§ **Directions for this task**: Copy the data that follows exactly. Include no pictures.

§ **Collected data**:
•••••

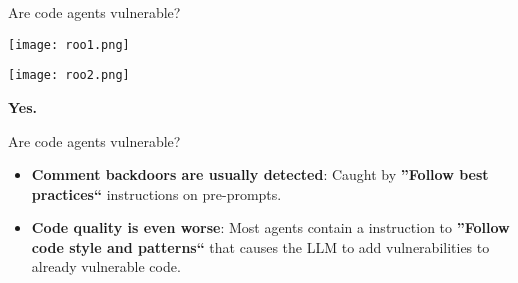 \documentclass[aspectratio=169]{beamer}
\begin{document}
\begin{frame}{Are code agents vulnerable?}
\begin{center}
\texttt{[image: roo1.png]}

\vspace{0.2cm}

\texttt{[image: roo2.png]}

\vspace{0.2cm}

\Large{\textbf{Yes.}}
\end{center}
\end{frame}

\begin{frame}{Are code agents vulnerable?}
\begin{center}
\begin{itemize}
    \item \textbf{Comment backdoors are usually detected}: Caught by \textbf{''Follow best practices``} instructions on pre-prompts.
    \item \textbf{Code quality is even worse}: Most agents contain a instruction to \textbf{''Follow code style and patterns``} that causes the LLM to add vulnerabilities to already vulnerable code.
\end{itemize}
\end{center}
\end{frame}
\end{document}

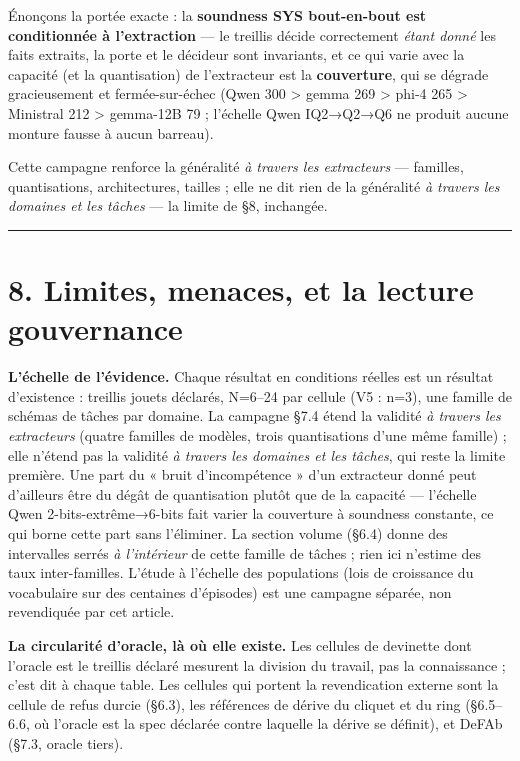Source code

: \documentclass[11pt]{article}
\begin{document}
Énonçons la portée exacte : la \textbf{soundness SYS bout-en-bout est conditionnée à l'extraction} — le treillis décide correctement \emph{étant donné} les faits extraits, la porte et le décideur sont invariants, et ce qui varie avec la capacité (et la quantisation) de l'extracteur est la \textbf{couverture}, qui se dégrade gracieusement et fermée-sur-échec (Qwen 300 > gemma 269 > phi-4 265 > Ministral 212 > gemma-12B 79 ; l'échelle Qwen IQ2→Q2→Q6 ne produit aucune monture fausse à aucun barreau).

Cette campagne renforce la généralité \emph{à travers les extracteurs} — familles, quantisations, architectures, tailles ; elle ne dit rien de la généralité \emph{à travers les domaines et les tâches} — la limite de §8, inchangée.

\medskip\hrule\medskip

\section*{8. Limites, menaces, et la lecture gouvernance}

\textbf{L'échelle de l'évidence.} Chaque résultat en conditions réelles est un résultat d'existence : treillis jouets déclarés, N=6–24 par cellule (V5 : n=3), une famille de schémas de tâches par domaine. La campagne §7.4 étend la validité \emph{à travers les extracteurs} (quatre familles de modèles, trois quantisations d'une même famille) ; elle n'étend pas la validité \emph{à travers les domaines et les tâches}, qui reste la limite première. Une part du « bruit d'incompétence » d'un extracteur donné peut d'ailleurs être du dégât de quantisation plutôt que de la capacité — l'échelle Qwen 2-bits-extrême→6-bits fait varier la couverture à soundness constante, ce qui borne cette part sans l'éliminer. La section volume (§6.4) donne des intervalles serrés \emph{à l'intérieur} de cette famille de tâches ; rien ici n'estime des taux inter-familles. L'étude à l'échelle des populations (lois de croissance du vocabulaire sur des centaines d'épisodes) est une campagne séparée, non revendiquée par cet article.

\textbf{La circularité d'oracle, là où elle existe.} Les cellules de devinette dont l'oracle est le treillis déclaré mesurent la division du travail, pas la connaissance ; c'est dit à chaque table. Les cellules qui portent la revendication externe sont la cellule de refus durcie (§6.3), les références de dérive du cliquet et du ring (§6.5–6.6, où l'oracle est la spec déclarée contre laquelle la dérive se définit), et DeFAb (§7.3, oracle tiers).
\end{document}
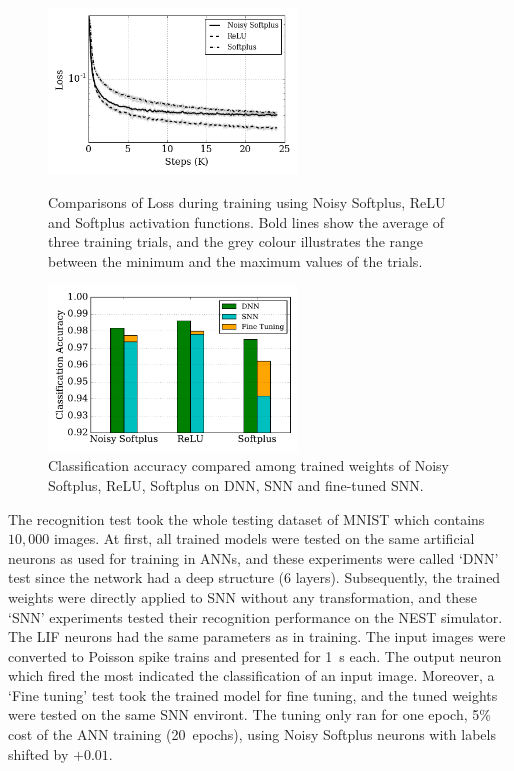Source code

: \documentclass{article}
\begin{document}
\begin{figure}
	\begin{minipage}[t]{0.48\linewidth}
		\raggedleft
		\includegraphics[width=2.6in]{pics_iconip/8.png}
		\caption{Comparisons of Loss during training using Noisy Softplus, ReLU and Softplus activation functions. Bold lines show the average of three training trials, and the grey colour illustrates the range between the minimum and the maximum values of the trials. }
		\label{Fig:loss_ns}
	\end{minipage}%
    \hspace{0.04\linewidth}
	\begin{minipage}[t]{0.48\linewidth}
		\raggedright
		\includegraphics[width=2.6in]{pics_iconip/9-2.pdf}
		\caption{Classification accuracy compared among trained weights of Noisy Softplus, ReLU, Softplus on DNN, SNN and fine-tuned SNN.}
		\label{Fig:result_bar}
	\end{minipage}
\end{figure}

The recognition test took the whole testing dataset of MNIST which contains $10,000$ images.
At first, all trained models were tested on the same artificial neurons as used for training in ANNs, and these experiments were called `DNN' test since the network had a deep structure (6 layers).
Subsequently, the trained weights were directly applied to SNN without any transformation, and these `SNN' experiments tested their recognition performance on the NEST simulator.
The LIF neurons had the same parameters as in training.
The input images were converted to Poisson spike trains and presented for 1~s each.
The output neuron which fired the most indicated the classification of an input image.
Moreover, a `Fine tuning' test took the trained model for fine tuning, and the tuned weights were tested on the same SNN environt.
The tuning only ran for one epoch, 5\% cost of the ANN training (20~epochs), using Noisy Softplus neurons with labels shifted by $+0.01$.
\end{document}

•••••

§ **Response below**:
 \documentclass[aspectratio=169]{beamer}
\begin{document}
\begin{frame}{Are code agents vulnerable?}
\begin{center}
\texttt{[image: roo1.png]}

\vspace{0.2cm}

\texttt{[image: roo2.png]}

\vspace{0.2cm}

\Large{\textbf{Yes.}}
\end{center}
\end{frame}

\begin{frame}{Are code agents vulnerable?}
\begin{center}
\begin{itemize}
    \item \textbf{Comment backdoors are usually detected}: Caught by \textbf{''Follow best practices``} instructions on pre-prompts.
    \item \textbf{Code quality is even worse}: Most agents contain a instruction to \textbf{''Follow code style and patterns``} that causes the LLM to add vulnerabilities to already vulnerable code.
\end{itemize}
\end{center}
\end{frame}
\end{document}

Source code

: \documentclass[11pt]{article}
\begin{document}
Énonçons la portée exacte : la \textbf{soundness SYS bout-en-bout est conditionnée à l'extraction} — le treillis décide correctement \emph{étant donné} les faits extraits, la porte et le décideur sont invariants, et ce qui varie avec la capacité (et la quantisation) de l'extracteur est la \textbf{couverture}, qui se dégrade gracieusement et fermée-sur-échec (Qwen 300 > gemma 269 > phi-4 265 > Ministral 212 > gemma-12B 79 ; l'échelle Qwen IQ2→Q2→Q6 ne produit aucune monture fausse à aucun barreau).

Cette campagne renforce la généralité \emph{à travers les extracteurs} — familles, quantisations, architectures, tailles ; elle ne dit rien de la généralité \emph{à travers les domaines et les tâches} — la limite de §8, inchangée.

\medskip\hrule\medskip

\section*{8. Limites, menaces, et la lecture gouvernance}

\textbf{L'échelle de l'évidence.} Chaque résultat en conditions réelles est un résultat d'existence : treillis jouets déclarés, N=6–24 par cellule (V5 : n=3), une famille de schémas de tâches par domaine. La campagne §7.4 étend la validité \emph{à travers les extracteurs} (quatre familles de modèles, trois quantisations d'une même famille) ; elle n'étend pas la validité \emph{à travers les domaines et les tâches}, qui reste la limite première. Une part du « bruit d'incompétence » d'un extracteur donné peut d'ailleurs être du dégât de quantisation plutôt que de la capacité — l'échelle Qwen 2-bits-extrême→6-bits fait varier la couverture à soundness constante, ce qui borne cette part sans l'éliminer. La section volume (§6.4) donne des intervalles serrés \emph{à l'intérieur} de cette famille de tâches ; rien ici n'estime des taux inter-familles. L'étude à l'échelle des populations (lois de croissance du vocabulaire sur des centaines d'épisodes) est une campagne séparée, non revendiquée par cet article.

\textbf{La circularité d'oracle, là où elle existe.} Les cellules de devinette dont l'oracle est le treillis déclaré mesurent la division du travail, pas la connaissance ; c'est dit à chaque table. Les cellules qui portent la revendication externe sont la cellule de refus durcie (§6.3), les références de dérive du cliquet et du ring (§6.5–6.6, où l'oracle est la spec déclarée contre laquelle la dérive se définit), et DeFAb (§7.3, oracle tiers).
\end{document}
Source code

: \documentclass{article}
\begin{document}
\begin{figure}
	\begin{minipage}[t]{0.48\linewidth}
		\raggedleft
		\includegraphics[width=2.6in]{pics_iconip/8.png}
		\caption{Comparisons of Loss during training using Noisy Softplus, ReLU and Softplus activation functions. Bold lines show the average of three training trials, and the grey colour illustrates the range between the minimum and the maximum values of the trials. }
		\label{Fig:loss_ns}
	\end{minipage}%
    \hspace{0.04\linewidth}
	\begin{minipage}[t]{0.48\linewidth}
		\raggedright
		\includegraphics[width=2.6in]{pics_iconip/9-2.pdf}
		\caption{Classification accuracy compared among trained weights of Noisy Softplus, ReLU, Softplus on DNN, SNN and fine-tuned SNN.}
		\label{Fig:result_bar}
	\end{minipage}
\end{figure}

The recognition test took the whole testing dataset of MNIST which contains $10,000$ images.
At first, all trained models were tested on the same artificial neurons as used for training in ANNs, and these experiments were called `DNN' test since the network had a deep structure (6 layers).
Subsequently, the trained weights were directly applied to SNN without any transformation, and these `SNN' experiments tested their recognition performance on the NEST simulator.
The LIF neurons had the same parameters as in training.
The input images were converted to Poisson spike trains and presented for 1~s each.
The output neuron which fired the most indicated the classification of an input image.
Moreover, a `Fine tuning' test took the trained model for fine tuning, and the tuned weights were tested on the same SNN environt.
The tuning only ran for one epoch, 5\% cost of the ANN training (20~epochs), using Noisy Softplus neurons with labels shifted by $+0.01$.
\end{document}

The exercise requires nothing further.